For the entries below, repeat exactly each line starting with the one that contains "1997. (In preparation)\\[0pt]" and going on through the one that contains "Oldenbourg Verlag, 2003\\[0pt]", and no others.

-------- Provided data --------

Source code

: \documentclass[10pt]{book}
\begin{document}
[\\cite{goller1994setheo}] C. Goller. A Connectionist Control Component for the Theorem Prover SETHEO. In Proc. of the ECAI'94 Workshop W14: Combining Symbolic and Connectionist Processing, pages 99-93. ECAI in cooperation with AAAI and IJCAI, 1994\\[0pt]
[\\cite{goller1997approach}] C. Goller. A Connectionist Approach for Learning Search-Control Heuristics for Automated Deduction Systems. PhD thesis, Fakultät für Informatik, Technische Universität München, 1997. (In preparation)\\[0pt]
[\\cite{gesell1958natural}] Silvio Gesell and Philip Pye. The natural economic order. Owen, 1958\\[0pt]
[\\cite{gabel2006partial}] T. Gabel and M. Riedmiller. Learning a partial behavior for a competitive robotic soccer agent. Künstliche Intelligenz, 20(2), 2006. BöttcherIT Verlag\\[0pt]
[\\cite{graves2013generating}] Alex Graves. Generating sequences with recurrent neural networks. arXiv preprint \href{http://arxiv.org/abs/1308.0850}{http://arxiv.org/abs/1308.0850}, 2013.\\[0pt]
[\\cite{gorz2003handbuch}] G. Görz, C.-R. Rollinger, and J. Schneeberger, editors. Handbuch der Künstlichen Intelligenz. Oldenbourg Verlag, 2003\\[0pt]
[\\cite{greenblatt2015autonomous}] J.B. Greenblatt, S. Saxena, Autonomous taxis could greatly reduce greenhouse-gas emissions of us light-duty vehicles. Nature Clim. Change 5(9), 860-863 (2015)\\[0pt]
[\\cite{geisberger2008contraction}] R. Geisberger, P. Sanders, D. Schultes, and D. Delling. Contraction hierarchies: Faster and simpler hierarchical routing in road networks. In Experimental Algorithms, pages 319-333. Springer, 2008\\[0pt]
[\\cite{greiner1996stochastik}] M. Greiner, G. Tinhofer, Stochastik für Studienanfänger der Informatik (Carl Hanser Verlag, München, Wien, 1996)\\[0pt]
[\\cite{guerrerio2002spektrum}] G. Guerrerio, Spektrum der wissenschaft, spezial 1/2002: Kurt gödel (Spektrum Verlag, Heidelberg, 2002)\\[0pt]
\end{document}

--------

**Solution to this problem:**
[\\cite{goller1997approach}] C. Goller. A Connectionist Approach for Learning Search-Control Heuristics for Automated Deduction Systems. PhD thesis, Fakultät für Informatik, Technische Universität München, 1997. (In preparation)\\[0pt]
[\\cite{gesell1958natural}] Silvio Gesell and Philip Pye. The natural economic order. Owen, 1958\\[0pt]
[\\cite{gabel2006partial}] T. Gabel and M. Riedmiller. Learning a partial behavior for a competitive robotic soccer agent. Künstliche Intelligenz, 20(2), 2006. BöttcherIT Verlag\\[0pt]
[\\cite{graves2013generating}] Alex Graves. Generating sequences with recurrent neural networks. arXiv preprint \href{http://arxiv.org/abs/1308.0850}{http://arxiv.org/abs/1308.0850}, 2013.\\[0pt]
[\\cite{gorz2003handbuch}] G. Görz, C.-R. Rollinger, and J. Schneeberger, editors. Handbuch der Künstlichen Intelligenz. Oldenbourg Verlag, 2003\\[0pt]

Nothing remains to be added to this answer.